Provided data Block Start
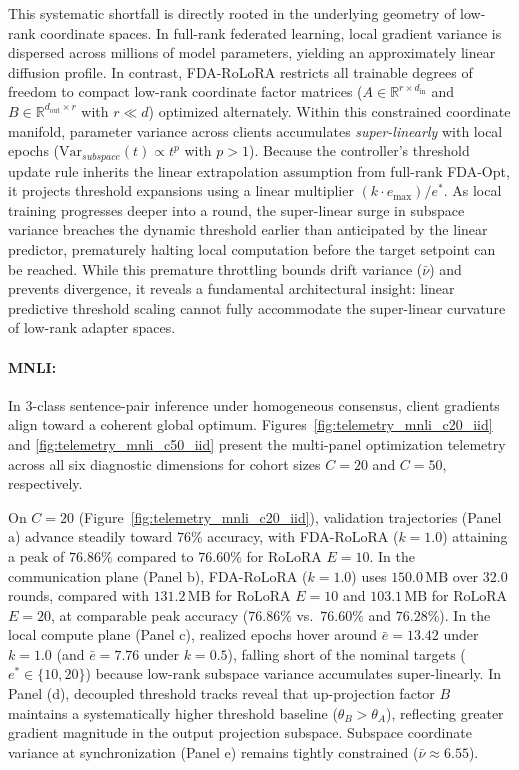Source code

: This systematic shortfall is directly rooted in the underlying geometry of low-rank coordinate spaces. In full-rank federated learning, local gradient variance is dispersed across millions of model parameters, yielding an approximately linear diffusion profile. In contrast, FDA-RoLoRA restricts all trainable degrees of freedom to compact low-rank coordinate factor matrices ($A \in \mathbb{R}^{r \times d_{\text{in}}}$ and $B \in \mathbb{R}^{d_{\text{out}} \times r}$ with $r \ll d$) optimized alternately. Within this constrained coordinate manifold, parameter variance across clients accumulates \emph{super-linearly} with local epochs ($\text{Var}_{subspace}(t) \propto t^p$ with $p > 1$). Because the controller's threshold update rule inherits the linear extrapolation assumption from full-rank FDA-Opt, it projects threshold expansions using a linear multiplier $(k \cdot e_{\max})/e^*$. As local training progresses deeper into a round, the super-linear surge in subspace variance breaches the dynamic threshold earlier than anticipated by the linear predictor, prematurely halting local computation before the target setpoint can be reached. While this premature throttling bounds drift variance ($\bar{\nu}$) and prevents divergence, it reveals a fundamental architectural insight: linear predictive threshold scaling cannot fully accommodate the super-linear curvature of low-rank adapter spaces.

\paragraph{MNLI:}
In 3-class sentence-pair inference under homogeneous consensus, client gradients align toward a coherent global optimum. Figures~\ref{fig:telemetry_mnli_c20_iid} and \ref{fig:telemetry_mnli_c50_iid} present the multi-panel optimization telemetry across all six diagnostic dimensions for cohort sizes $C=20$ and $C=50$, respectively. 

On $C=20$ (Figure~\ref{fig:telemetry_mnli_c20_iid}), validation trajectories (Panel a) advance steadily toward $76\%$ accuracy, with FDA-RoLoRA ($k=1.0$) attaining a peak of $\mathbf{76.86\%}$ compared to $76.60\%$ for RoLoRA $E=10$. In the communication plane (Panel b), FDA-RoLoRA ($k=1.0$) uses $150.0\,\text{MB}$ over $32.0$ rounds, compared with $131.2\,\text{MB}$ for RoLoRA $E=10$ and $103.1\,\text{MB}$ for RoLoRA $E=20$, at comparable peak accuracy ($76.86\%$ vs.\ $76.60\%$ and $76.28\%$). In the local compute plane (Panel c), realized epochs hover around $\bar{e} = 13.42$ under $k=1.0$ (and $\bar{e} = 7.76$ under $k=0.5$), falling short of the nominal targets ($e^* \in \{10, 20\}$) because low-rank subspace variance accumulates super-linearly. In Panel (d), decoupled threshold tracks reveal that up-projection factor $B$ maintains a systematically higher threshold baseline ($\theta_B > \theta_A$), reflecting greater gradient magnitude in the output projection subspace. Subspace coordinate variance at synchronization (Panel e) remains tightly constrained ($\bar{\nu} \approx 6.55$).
Provided data Block End
Provided data Block Start
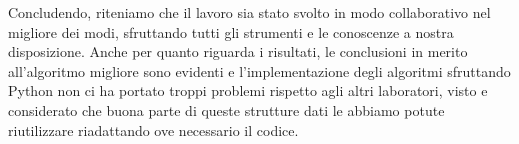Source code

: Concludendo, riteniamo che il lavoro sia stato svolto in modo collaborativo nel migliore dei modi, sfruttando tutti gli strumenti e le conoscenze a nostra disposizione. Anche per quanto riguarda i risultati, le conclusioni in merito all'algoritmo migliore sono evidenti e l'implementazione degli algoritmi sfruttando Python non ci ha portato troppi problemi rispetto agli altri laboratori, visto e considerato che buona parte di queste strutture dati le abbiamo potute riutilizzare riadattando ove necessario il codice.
Provided data Block End
Required action:
Find the number of lines in the records that include the word "toward". Write only that number.

Completed task:
2